Interessante è anche quanto riportato nel rapporto in merito alla percezione sul tema dei cittadini del mondo: infatti, è stimato che circa il 75% ha manifestato di sentirsi più tranquillo rispetto a cinque anni fa, quindi che globalmente il pianeta sia un posto più sicuro.

Lo stato più pacifico del mondo è valutato l’Islanda, in testa alla speciale classifica dal 2008, seguito da Nuova Zelanda, Danimarca, Portogallo e Slovenia. L’Italia si colloca al posto 32, superata, ad esempio, da Qatar (29), Malesia (23) e Bhutan (22).

L’Europa resta nel suo insieme il continente più tranquillo, mentre l’Africa si conferma quello più instabile sotto il profilo geopolitico, con profonde differenze tra gli stati: in alto troviamo Mauritius (28) e Ghana (38), mentre in coda spiccano Libia (156), Repubblica Democratica del Congo (157) e Somalia (158).

Le ultime tre posizioni appartengono però a paesi dell’area mediorientale, che si rivela la zona maggiormente critica. In particolare si tratta di nazioni che hanno una storia recente molto complessa e turbolenta, come Siria (161), Yemen (162) e Afghanistan (163), per la quarta volta consecutiva collocato in ultima posizione.

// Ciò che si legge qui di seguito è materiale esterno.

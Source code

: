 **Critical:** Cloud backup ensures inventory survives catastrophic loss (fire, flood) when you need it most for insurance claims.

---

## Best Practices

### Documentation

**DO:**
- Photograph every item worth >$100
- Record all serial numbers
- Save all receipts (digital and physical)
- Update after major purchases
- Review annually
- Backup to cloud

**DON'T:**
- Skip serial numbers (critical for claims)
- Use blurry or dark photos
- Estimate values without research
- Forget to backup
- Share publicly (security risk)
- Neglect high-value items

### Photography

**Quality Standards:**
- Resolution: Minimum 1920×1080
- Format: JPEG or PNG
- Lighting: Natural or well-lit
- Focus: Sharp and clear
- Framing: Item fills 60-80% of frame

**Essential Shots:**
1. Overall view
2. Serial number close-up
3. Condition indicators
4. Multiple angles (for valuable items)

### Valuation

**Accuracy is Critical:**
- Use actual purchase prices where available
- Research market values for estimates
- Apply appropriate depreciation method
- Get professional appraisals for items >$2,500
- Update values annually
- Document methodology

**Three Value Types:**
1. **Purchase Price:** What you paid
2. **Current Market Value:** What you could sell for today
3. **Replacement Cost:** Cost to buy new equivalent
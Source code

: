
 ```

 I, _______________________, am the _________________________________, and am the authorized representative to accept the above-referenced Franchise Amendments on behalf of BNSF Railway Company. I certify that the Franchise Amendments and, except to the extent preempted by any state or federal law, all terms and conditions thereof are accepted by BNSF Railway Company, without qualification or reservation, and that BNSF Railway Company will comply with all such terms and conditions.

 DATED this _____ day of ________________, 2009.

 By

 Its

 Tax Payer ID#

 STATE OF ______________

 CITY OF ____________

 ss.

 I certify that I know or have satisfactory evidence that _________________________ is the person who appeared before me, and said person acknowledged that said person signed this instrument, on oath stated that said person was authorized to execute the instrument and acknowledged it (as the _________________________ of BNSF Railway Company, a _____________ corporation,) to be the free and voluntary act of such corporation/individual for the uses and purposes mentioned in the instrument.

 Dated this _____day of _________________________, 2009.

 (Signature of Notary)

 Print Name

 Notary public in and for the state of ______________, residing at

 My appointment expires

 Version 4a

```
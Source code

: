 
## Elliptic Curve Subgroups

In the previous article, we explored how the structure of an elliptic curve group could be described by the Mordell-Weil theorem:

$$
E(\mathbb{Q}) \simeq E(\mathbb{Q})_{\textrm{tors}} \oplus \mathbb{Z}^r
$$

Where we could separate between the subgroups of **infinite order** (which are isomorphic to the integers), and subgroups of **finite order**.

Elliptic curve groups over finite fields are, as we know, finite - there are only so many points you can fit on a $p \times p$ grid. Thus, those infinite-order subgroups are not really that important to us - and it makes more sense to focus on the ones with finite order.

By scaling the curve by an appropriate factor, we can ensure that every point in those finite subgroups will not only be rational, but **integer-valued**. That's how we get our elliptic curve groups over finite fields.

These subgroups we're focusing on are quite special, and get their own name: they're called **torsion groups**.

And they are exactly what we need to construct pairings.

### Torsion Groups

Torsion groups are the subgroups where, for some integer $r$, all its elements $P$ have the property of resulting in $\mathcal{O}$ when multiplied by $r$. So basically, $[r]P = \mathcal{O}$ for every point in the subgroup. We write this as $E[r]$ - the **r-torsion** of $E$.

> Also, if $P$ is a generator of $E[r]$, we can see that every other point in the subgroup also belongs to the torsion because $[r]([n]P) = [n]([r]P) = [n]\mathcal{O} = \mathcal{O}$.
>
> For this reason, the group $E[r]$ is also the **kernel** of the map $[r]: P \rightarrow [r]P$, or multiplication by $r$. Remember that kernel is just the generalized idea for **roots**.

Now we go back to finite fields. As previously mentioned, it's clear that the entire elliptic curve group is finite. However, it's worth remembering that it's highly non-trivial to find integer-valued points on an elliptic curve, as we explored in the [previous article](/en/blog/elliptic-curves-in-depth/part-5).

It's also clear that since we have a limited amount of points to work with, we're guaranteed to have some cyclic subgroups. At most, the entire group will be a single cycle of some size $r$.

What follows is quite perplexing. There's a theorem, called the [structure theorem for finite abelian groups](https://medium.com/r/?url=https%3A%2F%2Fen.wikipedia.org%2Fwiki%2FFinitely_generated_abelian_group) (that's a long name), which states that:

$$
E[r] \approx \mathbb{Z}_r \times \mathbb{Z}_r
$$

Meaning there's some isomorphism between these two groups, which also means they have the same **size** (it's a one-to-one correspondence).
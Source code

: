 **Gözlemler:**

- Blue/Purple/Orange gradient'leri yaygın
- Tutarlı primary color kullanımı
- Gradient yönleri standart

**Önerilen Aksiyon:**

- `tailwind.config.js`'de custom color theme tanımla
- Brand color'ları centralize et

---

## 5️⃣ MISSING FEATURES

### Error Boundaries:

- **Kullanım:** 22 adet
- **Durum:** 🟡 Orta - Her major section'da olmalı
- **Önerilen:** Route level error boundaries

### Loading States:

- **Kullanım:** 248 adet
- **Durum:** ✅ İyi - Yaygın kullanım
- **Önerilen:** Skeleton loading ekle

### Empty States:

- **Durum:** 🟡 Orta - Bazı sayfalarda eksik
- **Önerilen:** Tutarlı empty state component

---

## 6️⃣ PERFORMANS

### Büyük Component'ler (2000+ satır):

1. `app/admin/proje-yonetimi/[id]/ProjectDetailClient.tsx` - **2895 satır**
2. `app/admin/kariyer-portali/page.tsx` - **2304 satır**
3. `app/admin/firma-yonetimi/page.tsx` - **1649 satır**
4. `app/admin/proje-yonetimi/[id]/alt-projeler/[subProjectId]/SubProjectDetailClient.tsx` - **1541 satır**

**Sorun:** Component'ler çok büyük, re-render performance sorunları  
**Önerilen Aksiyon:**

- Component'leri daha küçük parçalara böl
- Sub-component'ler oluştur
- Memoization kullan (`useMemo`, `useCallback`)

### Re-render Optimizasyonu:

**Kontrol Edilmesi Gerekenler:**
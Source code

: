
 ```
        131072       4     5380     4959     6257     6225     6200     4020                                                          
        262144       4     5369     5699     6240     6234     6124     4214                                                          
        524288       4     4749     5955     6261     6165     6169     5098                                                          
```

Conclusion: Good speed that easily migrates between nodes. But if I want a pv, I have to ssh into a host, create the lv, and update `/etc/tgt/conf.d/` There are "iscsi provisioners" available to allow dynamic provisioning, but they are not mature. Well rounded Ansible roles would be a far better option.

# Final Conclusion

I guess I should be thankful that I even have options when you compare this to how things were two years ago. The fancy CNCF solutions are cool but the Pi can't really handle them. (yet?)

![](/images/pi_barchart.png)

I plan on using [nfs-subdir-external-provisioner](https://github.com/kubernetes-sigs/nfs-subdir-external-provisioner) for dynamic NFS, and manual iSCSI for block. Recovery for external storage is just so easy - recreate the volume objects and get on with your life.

Molto indietro nella graduatoria due stati che hanno fatto della politica estera aggressiva un cavallo di battaglia: gli Stati Uniti (interessante sarà vedere la sua posizione il prossimo anno dopo il cambio della guardia alla presidenza) e la Russia, che sono rispettivamente al posto 122 e 154. Pessima posizione anche per un’altra nazione che negli ultimi anni ha dimostrato di avere velleità espansionistiche come la Turchia (149).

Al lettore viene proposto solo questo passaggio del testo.